* YOUR ASSIGNMENT
Reproduce exactly the lines of the material beneath, from the line that contains "przyspieszy odczytywanie danych." to the line that contains "w pamięci: <code>reserve()</code>", both included, and no other lines.

*** Opening of EXCERPTED RECORDS ***

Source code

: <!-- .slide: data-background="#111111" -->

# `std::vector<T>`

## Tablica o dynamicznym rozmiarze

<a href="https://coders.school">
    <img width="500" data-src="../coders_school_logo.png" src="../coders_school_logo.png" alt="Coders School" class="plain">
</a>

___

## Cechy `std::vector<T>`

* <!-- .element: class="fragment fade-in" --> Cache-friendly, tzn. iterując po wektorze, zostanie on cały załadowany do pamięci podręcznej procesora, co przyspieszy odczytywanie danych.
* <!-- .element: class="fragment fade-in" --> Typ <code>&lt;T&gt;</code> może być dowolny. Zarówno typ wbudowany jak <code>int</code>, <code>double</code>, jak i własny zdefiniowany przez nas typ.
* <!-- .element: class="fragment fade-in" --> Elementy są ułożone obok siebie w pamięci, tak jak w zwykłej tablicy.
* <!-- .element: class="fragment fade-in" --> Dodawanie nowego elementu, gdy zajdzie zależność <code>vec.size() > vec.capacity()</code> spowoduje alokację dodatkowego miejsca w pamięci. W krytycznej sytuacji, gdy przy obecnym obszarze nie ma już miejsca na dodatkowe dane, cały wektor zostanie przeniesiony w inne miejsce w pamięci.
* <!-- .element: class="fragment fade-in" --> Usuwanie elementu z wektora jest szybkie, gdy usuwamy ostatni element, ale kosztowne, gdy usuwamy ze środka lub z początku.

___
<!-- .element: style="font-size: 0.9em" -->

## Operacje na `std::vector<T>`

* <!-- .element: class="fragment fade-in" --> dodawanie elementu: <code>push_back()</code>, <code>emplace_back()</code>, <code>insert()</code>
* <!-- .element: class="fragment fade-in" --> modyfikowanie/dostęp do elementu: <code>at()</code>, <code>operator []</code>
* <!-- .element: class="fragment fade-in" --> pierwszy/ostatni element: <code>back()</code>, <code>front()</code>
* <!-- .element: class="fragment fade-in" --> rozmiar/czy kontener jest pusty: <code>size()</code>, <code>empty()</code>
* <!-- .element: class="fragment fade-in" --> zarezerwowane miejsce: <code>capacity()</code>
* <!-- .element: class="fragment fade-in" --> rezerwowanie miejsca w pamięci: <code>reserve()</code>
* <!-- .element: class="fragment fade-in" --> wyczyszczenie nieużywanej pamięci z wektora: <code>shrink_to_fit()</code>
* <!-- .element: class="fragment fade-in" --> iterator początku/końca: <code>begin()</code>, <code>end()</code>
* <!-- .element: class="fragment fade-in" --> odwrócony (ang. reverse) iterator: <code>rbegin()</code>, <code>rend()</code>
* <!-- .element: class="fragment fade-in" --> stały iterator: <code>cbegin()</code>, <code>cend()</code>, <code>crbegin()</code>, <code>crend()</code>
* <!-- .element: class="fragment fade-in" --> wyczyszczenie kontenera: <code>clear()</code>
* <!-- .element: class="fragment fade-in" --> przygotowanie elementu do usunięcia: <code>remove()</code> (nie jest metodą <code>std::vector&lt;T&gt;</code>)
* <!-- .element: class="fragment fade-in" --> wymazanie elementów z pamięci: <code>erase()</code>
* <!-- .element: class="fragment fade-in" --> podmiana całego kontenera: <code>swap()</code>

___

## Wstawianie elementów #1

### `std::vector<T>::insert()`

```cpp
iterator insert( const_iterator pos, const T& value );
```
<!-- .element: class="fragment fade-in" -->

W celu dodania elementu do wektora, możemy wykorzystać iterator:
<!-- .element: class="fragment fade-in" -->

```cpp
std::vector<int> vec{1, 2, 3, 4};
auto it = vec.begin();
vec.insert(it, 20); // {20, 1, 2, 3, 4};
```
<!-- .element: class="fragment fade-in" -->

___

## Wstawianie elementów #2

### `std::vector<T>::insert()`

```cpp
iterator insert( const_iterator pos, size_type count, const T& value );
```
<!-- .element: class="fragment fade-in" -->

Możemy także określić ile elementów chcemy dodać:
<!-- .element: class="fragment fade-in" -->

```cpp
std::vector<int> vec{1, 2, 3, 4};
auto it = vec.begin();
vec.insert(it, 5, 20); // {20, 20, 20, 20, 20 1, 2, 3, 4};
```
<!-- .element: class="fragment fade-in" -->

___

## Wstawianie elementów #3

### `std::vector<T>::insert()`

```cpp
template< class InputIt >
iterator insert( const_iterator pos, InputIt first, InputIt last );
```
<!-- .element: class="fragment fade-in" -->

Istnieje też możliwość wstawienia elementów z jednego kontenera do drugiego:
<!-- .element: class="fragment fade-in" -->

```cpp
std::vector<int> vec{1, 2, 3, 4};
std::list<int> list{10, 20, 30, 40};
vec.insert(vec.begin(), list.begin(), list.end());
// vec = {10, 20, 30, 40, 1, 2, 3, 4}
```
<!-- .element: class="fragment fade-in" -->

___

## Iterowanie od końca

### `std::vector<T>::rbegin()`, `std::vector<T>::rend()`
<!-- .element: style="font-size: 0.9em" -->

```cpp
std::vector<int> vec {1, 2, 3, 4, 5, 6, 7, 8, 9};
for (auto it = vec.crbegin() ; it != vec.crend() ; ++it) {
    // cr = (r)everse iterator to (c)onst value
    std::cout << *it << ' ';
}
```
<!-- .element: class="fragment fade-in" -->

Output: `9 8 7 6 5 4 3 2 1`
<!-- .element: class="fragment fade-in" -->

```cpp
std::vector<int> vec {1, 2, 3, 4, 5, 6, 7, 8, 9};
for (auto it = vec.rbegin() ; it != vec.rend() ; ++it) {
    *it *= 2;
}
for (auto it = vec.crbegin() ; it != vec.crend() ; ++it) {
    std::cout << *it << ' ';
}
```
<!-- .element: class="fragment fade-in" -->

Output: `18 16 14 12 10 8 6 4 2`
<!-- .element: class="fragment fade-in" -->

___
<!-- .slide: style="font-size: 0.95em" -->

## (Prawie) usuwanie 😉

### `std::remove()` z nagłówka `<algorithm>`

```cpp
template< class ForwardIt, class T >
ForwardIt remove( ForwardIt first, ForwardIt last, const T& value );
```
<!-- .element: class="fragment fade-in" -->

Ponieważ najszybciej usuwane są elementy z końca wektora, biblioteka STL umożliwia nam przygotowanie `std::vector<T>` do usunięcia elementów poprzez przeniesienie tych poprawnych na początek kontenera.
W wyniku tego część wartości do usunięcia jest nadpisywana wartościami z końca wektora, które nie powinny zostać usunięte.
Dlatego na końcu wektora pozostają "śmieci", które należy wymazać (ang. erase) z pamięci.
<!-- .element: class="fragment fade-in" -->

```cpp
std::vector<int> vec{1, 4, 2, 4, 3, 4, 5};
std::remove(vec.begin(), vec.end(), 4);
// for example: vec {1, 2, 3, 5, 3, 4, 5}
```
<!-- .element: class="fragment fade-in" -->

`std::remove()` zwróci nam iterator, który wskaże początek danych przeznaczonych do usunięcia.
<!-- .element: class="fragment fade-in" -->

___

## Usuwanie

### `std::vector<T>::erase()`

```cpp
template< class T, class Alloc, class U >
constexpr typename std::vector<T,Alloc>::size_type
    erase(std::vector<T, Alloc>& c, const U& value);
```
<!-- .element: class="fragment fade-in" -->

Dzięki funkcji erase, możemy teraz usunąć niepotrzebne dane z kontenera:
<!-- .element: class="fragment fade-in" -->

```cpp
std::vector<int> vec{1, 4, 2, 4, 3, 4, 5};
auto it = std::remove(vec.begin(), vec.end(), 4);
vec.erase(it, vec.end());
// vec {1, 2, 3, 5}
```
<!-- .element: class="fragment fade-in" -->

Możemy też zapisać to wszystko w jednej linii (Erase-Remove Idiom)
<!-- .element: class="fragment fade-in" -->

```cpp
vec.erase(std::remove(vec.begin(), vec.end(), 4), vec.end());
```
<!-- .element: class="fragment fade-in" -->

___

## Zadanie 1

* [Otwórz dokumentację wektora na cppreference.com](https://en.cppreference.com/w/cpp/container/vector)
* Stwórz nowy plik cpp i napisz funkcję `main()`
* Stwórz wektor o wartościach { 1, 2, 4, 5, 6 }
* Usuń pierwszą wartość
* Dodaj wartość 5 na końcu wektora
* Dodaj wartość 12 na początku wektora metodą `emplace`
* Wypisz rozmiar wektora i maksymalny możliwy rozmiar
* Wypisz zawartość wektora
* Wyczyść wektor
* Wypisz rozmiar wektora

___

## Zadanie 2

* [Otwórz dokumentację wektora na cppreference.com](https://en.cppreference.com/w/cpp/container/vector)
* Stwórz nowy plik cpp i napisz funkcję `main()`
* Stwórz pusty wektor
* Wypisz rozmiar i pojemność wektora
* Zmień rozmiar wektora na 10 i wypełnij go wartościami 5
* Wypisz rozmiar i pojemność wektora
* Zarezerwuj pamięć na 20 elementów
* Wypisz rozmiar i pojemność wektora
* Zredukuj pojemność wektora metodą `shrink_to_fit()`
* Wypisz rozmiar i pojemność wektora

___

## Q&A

*** Close of EXCERPTED RECORDS ***

* RESULT OF THIS TASK
* <!-- .element: class="fragment fade-in" --> Cache-friendly, tzn. iterując po wektorze, zostanie on cały załadowany do pamięci podręcznej procesora, co przyspieszy odczytywanie danych.
* <!-- .element: class="fragment fade-in" --> Typ <code>&lt;T&gt;</code> może być dowolny. Zarówno typ wbudowany jak <code>int</code>, <code>double</code>, jak i własny zdefiniowany przez nas typ.
* <!-- .element: class="fragment fade-in" --> Elementy są ułożone obok siebie w pamięci, tak jak w zwykłej tablicy.
* <!-- .element: class="fragment fade-in" --> Dodawanie nowego elementu, gdy zajdzie zależność <code>vec.size() > vec.capacity()</code> spowoduje alokację dodatkowego miejsca w pamięci. W krytycznej sytuacji, gdy przy obecnym obszarze nie ma już miejsca na dodatkowe dane, cały wektor zostanie przeniesiony w inne miejsce w pamięci.
* <!-- .element: class="fragment fade-in" --> Usuwanie elementu z wektora jest szybkie, gdy usuwamy ostatni element, ale kosztowne, gdy usuwamy ze środka lub z początku.

___
<!-- .element: style="font-size: 0.9em" -->

## Operacje na `std::vector<T>`

* <!-- .element: class="fragment fade-in" --> dodawanie elementu: <code>push_back()</code>, <code>emplace_back()</code>, <code>insert()</code>
* <!-- .element: class="fragment fade-in" --> modyfikowanie/dostęp do elementu: <code>at()</code>, <code>operator []</code>
* <!-- .element: class="fragment fade-in" --> pierwszy/ostatni element: <code>back()</code>, <code>front()</code>
* <!-- .element: class="fragment fade-in" --> rozmiar/czy kontener jest pusty: <code>size()</code>, <code>empty()</code>
* <!-- .element: class="fragment fade-in" --> zarezerwowane miejsce: <code>capacity()</code>
* <!-- .element: class="fragment fade-in" --> rezerwowanie miejsca w pamięci: <code>reserve()</code>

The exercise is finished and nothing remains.